My previous post about MagLev and the planning of the next Ruby shootout received a lot of attention. MagLev’s speed claims have been subject to a lot of skepticism, and many believe that these impressive figures are due to a combination of clever optimization for trivial tests and incompleteness. The skepticism is understandable. There have been very bright people working on alternative VMs for years, and this new product shows up after only 3 months, and claims to be way faster than anything seen before.
Except, that it’s not entirely new. What makes the fact that they may be onto something and develop a faster implementation credible, is that they are leveraging decades worth of Smalltalk experience, where the Smalltalk VMs underwent similar development challenges. Ruby and Smalltalk are family, there is not inherent reason why Ruby has to be dramatically slower than certain Smalltalk implementations. Parsing and compiling Ruby code into “smalltalk-ish” bytecode is not the hardest thing to do. So, from a certain prospective, MagLev is 30 years old, not 3 months old. I’m enthusiastic about the VM because I think MagLev is promising, but don’t let people tell you that I’m naive. Despite the fact that MagLev is incomplete, I want to challenge it so that we verify and clarify what kind of speed improvements are really offered at this stage. Let’s investigate how.

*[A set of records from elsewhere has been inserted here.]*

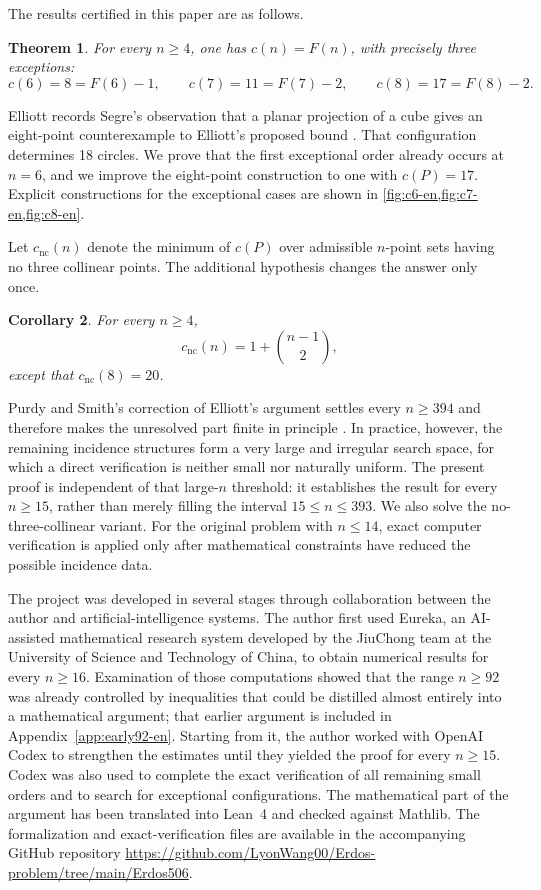 \documentclass[11pt,a4paper]{article}
\newtheorem{theorem}{Theorem}[section]
\newtheorem{corollary}[theorem]{Corollary}
\theoremstyle{definition}
\begin{document}
The results certified in this paper are as follows.

\begin{theorem}\label{thm:main-en}
For every $n\ge4$, one has $c(n)=F(n)$, with precisely three exceptions:
\[
c(6)=8=F(6)-1,\qquad c(7)=11=F(7)-2,\qquad
c(8)=17=F(8)-2.
\]
\end{theorem}

Elliott records Segre's observation that a planar projection of a cube gives an
eight-point counterexample to Elliott's proposed bound
\cite[p.~182, discussion following Theorem~2]{elliott-en}.  That configuration
determines 18 circles.  We prove that the first exceptional order already occurs
at $n=6$, and we improve the eight-point construction to one with $c(P)=17$.
Explicit constructions for the exceptional cases are shown in
\cref{fig:c6-en,fig:c7-en,fig:c8-en}.

Let $c_{\mathrm{nc}}(n)$ denote the minimum of $c(P)$ over admissible
$n$-point sets having no three collinear points.  The additional hypothesis
changes the answer only once.

\begin{corollary}\label{thm:no-three-en}
For every $n\ge4$,
\[
 c_{\mathrm{nc}}(n)=1+\binom{n-1}{2},
\]
except that $c_{\mathrm{nc}}(8)=20$.
\end{corollary}

Purdy and Smith's correction of Elliott's argument settles every $n\ge394$ and
therefore makes the unresolved part finite in principle
\cite[\S2.1]{purdy-smith-en}.  In practice, however, the remaining incidence
structures form a very large and irregular search space, for which a direct
verification is neither small nor naturally uniform.  The present proof is
independent of that large-$n$ threshold: it establishes the result for every
$n\ge15$, rather than merely filling the interval $15\le n\le393$.  We also solve
the no-three-collinear variant.  For the original problem with $n\le14$, exact
computer verification is applied only after mathematical constraints have reduced
the possible incidence data.

The project was developed in several stages through collaboration between the
author and artificial-intelligence systems.  The author first used Eureka, an
AI-assisted mathematical research system developed by the JiuChong team at the
University of Science and Technology of China, to obtain numerical results for
every $n\ge16$.  Examination of those computations showed that the range
$n\ge92$ was already controlled by inequalities that could be distilled almost
entirely into a mathematical argument; that earlier argument is included in
Appendix~\ref{app:early92-en}.  Starting from it, the author worked with OpenAI
Codex to strengthen the estimates until they yielded the proof for every
$n\ge15$.  Codex was also used to complete the exact verification of all
remaining small orders and to search for exceptional configurations.  The
mathematical part of the argument has been translated into Lean~4 and checked
against Mathlib.  The formalization and exact-verification files are available
in the accompanying GitHub repository
\url{https://github.com/LyonWang00/Erdos-problem/tree/main/Erdos506}.
\end{document}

One very valid point that was raised by several people both in my comment section and on Slashdot, is the fact that many of the benchmarks that have been employed so far are not very useful. Some of them are meaningless, not because of the usual “micro-benchmark must be taken with a grain of salt” sound logic, but rather because they offer an opportunity for VMs to optimize them out. When a lazy/smart VM realizes that a given loop doesn’t produce any results which will be used in some way, it’ll just skip it, giving us the impression of being many, many times faster than the standard Ruby 1.8 implementation by Matz et al.
In the real world, when that loop has to do something meaningful and the results of the computation have to be printed on the screen, that impressive performance is nowhere to be seen. So far this set of tests, which were employed by Yarv for testing its own progress, have also been used to compare different implementations (and these benchmarks can be found in Rubinius’ repository as well). This was the easy thing to do, but if we’re going to get serious about it, we need to produce a better set of benchmarks, especially when the current ones question both Yarv and MagLev’s impressive results.
In the long run, it would be good to come up with some serious benchmarks based on AST nodes in order to test each of Ruby’s features. We can work on that, but let’s get started with some “beefed up” micro-benchmarks for the imminent shootout. In one of my comments I wrongly called the Yarv tests “standard”. That was unfortunate wording, because there are no “standard” benchmarks that we can rely on even minimally in the Ruby community. Let’s fix that.
I created an empty project on GitHub, called Ruby Benchmark Suite. This project will hold a set of benchmarks that VM implementers can use to monitor their own progresses and that I can use to run periodical shootouts between all of the major implementations.
I also created a Lighthouse project, so that we can have some support for communication and project management. For on going discussion about the project, I created a public Google Group which I invite you to join, if you’re interested in helping out. I’d like to see VM implementers get involved with this, in order to make it a set of reasonable, standard benchmarks that we can all agree upon.
For the next shootout, I’d like to start my multiple testing within the next week or two. So it’d be great if we could come up with a bunch of new tests and revisit the existing ones. What I’d like to see is the following:
- Eliminate or modify flawed tests from the Yarv collection of benchmarks. That means, remove the chance that a given VM could optimize out the actual computing, yielding surprising yet useless results;
- Focus on a multitude of simple, cross-platform programs that employ the Core and Standard libraries. These small programs should test a variety of operations (e.g. number crunching, text processing, etc…);
- There can be several types of application benchmarks, from simple algorithms to a program that performs statistical analysis of a large web server log file (for example) — and anything in between;
- The code in the project will be released under the MIT license. That means that if you contribute code that it’s not your own, you need to ensure that it’s released under a compatible license before we can include it. You’re free to place your name and copyright note at the top of the file, in a comment, but if you send it to us, you agree to release it under the MIT license.
- If you’re not too familiar with GitHub, send over your programs by email (acangiano (at) gmail.com) or by submitting them to the Google Group (assuming they are small). Please specify whether you’d like a “Submitted by” line and if you want your email to be included.
- Not all contributions that we receive will be included, but the greater the variety, the smaller the gap between the benchmarks and real world performances will be.
I hope I can count on your help for this project.